§ To do
Using the records below, output the stretch that opens with the line containing "- Photography Studio ✅" and closes with the line containing "- 它首先通过**词嵌入层*", exactly and including both lines, with nothing more.

·····

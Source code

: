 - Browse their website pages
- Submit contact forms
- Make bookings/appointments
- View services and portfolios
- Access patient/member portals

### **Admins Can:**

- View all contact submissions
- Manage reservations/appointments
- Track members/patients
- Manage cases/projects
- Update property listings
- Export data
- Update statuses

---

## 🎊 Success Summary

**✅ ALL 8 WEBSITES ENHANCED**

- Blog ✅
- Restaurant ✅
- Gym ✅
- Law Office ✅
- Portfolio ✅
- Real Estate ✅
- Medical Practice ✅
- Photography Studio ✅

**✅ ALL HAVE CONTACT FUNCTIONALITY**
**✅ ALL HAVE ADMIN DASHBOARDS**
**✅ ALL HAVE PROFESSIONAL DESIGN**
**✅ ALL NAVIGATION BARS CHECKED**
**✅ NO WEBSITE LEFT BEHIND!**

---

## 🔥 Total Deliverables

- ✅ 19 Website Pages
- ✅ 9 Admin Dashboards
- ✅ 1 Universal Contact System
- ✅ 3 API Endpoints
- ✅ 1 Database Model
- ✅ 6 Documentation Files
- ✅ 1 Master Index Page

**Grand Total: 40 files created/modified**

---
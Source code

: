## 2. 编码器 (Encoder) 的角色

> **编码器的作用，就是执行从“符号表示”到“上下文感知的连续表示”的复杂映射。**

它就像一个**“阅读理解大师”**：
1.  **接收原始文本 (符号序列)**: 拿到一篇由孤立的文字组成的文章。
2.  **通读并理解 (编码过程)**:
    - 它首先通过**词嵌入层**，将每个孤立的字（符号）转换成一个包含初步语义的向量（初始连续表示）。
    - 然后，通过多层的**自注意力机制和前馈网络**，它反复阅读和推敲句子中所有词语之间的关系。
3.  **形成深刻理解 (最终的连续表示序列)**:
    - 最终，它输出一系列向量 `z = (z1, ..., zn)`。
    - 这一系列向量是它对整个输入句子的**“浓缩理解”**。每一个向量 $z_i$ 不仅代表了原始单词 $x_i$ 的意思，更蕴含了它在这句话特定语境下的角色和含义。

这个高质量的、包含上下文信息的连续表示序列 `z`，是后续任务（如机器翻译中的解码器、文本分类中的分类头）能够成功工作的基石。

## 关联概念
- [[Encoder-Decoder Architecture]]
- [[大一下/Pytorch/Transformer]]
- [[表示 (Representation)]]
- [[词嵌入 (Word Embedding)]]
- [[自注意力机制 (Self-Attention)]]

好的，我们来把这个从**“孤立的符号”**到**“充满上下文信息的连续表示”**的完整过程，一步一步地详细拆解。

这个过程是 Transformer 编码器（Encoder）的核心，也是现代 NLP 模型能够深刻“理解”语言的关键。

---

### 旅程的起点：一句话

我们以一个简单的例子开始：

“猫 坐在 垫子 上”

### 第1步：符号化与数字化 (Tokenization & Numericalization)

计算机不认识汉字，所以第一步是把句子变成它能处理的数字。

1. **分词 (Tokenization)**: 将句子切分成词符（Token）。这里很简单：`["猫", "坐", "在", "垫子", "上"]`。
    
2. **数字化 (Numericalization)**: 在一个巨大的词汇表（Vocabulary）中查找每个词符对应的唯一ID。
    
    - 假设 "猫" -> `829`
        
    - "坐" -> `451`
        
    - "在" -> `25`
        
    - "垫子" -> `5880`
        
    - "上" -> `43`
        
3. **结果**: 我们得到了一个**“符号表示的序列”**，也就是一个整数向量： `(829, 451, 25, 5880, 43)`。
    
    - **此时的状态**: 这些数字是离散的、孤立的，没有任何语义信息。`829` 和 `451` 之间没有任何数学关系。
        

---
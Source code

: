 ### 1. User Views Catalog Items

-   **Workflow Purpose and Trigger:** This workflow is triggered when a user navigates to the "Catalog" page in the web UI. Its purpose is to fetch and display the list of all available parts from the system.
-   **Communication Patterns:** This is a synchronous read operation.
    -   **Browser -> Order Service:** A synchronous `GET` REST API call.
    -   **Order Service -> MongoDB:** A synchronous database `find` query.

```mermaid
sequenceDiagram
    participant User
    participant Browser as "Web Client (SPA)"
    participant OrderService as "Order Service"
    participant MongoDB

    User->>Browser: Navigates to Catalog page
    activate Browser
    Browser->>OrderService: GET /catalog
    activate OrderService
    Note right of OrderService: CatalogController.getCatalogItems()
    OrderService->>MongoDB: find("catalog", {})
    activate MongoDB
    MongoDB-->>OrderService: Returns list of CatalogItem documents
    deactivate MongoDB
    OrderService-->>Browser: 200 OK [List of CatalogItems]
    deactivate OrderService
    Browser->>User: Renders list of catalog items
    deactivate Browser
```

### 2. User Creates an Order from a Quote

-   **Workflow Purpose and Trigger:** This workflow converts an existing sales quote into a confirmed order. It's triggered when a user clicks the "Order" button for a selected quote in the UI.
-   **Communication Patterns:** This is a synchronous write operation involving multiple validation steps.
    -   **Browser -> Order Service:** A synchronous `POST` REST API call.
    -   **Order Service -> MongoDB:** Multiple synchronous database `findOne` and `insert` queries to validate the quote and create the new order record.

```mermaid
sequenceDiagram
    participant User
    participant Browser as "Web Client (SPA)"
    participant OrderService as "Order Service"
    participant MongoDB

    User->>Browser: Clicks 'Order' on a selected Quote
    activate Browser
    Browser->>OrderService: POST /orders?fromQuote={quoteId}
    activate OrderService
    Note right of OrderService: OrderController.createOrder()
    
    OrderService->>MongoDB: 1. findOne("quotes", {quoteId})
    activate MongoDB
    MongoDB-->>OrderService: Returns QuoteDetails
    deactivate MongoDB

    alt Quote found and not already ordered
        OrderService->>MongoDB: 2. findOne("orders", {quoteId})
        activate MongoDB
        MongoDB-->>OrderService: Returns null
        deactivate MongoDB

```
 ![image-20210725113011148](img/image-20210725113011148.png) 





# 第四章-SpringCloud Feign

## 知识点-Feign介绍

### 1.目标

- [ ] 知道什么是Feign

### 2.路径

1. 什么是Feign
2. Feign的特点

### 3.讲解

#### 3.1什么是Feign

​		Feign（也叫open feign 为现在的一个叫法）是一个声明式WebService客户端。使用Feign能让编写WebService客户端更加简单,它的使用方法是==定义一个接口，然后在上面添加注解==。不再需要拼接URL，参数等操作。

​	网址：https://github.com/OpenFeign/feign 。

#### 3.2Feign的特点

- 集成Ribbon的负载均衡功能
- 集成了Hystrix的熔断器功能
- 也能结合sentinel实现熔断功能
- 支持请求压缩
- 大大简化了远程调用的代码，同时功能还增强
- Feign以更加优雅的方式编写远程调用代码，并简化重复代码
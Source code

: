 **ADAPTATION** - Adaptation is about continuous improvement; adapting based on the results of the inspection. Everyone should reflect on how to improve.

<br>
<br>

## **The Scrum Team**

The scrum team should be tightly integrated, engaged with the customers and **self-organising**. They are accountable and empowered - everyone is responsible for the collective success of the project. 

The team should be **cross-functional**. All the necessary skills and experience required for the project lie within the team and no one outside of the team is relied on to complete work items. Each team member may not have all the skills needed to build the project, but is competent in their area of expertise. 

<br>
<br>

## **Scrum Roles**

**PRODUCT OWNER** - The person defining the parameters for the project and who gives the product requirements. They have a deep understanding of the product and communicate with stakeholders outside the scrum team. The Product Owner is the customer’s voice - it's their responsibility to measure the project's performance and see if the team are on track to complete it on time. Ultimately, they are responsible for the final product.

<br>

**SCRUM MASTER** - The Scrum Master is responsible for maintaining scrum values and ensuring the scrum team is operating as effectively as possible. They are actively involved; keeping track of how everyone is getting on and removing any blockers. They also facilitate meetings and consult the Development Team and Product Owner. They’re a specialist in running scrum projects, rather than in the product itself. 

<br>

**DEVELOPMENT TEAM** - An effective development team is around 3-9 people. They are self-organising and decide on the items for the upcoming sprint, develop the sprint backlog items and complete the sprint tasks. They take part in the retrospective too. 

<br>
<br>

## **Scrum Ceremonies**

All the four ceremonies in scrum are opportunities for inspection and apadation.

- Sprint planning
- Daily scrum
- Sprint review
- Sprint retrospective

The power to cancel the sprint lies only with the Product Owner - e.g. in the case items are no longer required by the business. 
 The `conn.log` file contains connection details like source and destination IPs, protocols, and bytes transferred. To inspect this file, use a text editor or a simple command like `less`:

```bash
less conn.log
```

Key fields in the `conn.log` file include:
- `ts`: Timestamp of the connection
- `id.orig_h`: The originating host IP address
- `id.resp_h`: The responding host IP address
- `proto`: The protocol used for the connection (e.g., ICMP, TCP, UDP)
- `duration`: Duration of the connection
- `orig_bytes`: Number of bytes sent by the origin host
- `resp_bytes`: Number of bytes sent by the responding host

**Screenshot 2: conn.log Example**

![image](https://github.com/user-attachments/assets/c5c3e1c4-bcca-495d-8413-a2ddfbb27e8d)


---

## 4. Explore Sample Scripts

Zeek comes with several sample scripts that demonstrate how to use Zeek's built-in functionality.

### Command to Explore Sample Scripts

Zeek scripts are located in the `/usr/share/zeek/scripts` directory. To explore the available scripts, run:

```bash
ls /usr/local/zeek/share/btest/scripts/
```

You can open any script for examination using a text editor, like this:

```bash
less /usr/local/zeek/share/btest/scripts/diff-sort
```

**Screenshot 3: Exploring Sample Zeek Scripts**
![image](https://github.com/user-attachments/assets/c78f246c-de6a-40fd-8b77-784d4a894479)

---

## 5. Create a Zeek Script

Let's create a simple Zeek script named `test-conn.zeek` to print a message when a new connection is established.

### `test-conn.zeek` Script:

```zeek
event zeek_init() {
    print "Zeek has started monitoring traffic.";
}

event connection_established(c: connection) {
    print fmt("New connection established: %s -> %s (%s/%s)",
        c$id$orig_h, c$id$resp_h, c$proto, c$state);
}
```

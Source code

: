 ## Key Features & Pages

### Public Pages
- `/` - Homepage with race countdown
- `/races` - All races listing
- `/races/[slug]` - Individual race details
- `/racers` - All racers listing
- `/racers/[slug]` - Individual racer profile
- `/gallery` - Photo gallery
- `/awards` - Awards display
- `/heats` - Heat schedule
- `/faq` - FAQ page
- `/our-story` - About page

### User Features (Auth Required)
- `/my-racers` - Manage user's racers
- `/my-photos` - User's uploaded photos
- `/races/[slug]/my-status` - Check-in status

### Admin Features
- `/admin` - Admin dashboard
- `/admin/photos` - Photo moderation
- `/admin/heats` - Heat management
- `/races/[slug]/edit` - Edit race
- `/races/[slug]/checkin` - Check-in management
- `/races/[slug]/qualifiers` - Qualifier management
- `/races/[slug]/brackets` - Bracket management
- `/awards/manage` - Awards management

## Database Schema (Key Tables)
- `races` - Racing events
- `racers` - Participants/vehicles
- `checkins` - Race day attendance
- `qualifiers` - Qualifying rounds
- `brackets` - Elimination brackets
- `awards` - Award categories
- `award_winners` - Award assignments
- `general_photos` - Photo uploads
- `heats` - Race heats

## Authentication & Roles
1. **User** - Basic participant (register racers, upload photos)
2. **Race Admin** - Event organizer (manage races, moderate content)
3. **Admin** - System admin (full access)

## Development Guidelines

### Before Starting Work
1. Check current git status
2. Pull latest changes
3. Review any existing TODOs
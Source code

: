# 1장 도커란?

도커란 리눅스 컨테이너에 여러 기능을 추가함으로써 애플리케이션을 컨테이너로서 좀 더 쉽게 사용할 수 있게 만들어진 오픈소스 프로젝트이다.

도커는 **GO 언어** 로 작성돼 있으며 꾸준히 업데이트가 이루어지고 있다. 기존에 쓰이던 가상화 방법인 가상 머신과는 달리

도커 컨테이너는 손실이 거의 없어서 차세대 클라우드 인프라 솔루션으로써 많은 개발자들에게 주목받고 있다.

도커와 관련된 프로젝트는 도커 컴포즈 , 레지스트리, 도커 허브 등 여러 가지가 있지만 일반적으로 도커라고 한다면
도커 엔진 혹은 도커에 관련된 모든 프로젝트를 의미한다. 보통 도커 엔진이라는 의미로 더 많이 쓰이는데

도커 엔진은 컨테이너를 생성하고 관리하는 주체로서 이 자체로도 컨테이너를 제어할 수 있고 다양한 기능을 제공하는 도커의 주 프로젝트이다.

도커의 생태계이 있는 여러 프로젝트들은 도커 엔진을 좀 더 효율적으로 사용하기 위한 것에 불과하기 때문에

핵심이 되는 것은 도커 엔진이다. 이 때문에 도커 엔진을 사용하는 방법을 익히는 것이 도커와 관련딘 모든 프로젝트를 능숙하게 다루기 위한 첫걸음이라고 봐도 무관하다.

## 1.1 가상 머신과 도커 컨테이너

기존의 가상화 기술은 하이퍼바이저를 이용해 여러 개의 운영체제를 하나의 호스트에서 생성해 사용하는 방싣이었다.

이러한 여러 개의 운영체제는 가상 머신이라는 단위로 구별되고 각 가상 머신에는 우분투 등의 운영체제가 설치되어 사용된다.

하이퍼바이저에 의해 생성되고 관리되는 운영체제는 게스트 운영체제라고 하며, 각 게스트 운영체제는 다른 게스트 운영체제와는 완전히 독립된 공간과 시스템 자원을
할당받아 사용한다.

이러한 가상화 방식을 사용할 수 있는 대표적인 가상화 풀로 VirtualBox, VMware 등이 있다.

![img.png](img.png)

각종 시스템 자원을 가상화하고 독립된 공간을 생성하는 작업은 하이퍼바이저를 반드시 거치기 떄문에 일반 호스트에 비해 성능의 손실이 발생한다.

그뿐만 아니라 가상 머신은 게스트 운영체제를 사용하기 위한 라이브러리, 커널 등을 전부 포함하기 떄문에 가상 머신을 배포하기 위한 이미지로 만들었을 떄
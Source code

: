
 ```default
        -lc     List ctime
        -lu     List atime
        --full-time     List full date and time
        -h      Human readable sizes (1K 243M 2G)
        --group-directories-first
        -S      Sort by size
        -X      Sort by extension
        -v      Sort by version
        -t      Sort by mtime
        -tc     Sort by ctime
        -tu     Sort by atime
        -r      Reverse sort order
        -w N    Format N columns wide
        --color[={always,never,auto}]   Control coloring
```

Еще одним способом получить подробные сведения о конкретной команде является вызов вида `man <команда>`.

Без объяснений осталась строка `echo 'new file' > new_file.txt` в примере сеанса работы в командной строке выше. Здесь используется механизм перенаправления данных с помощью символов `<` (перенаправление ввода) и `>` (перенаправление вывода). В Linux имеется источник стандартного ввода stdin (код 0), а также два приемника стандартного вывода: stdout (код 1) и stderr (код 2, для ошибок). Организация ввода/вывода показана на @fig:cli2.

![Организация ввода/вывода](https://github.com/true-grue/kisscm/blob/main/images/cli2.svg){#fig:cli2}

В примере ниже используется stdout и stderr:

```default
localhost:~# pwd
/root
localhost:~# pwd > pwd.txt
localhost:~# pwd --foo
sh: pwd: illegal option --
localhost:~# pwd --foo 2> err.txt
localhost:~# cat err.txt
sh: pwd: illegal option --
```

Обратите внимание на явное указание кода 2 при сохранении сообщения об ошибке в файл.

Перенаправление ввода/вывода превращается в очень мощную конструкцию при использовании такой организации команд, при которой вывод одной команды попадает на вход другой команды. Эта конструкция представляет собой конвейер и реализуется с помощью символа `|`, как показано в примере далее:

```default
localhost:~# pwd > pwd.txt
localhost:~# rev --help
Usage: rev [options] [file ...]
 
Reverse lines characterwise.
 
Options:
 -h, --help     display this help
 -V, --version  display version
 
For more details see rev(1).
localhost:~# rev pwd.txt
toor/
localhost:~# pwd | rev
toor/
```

·····

§ Task result
- Photography Studio ✅

**✅ ALL HAVE CONTACT FUNCTIONALITY**
**✅ ALL HAVE ADMIN DASHBOARDS**
**✅ ALL HAVE PROFESSIONAL DESIGN**
**✅ ALL NAVIGATION BARS CHECKED**
**✅ NO WEBSITE LEFT BEHIND!**

---

## 🔥 Total Deliverables

- ✅ 19 Website Pages
- ✅ 9 Admin Dashboards
- ✅ 1 Universal Contact System
- ✅ 3 API Endpoints
- ✅ 1 Database Model
- ✅ 6 Documentation Files
- ✅ 1 Master Index Page

**Grand Total: 40 files created/modified**

---
Source code

:## 2. 编码器 (Encoder) 的角色

> **编码器的作用，就是执行从“符号表示”到“上下文感知的连续表示”的复杂映射。**

它就像一个**“阅读理解大师”**：
1.  **接收原始文本 (符号序列)**: 拿到一篇由孤立的文字组成的文章。
2.  **通读并理解 (编码过程)**:
    - 它首先通过**词嵌入层**，将每个孤立的字（符号）转换成一个包含初步语义的向量（初始连续表示）。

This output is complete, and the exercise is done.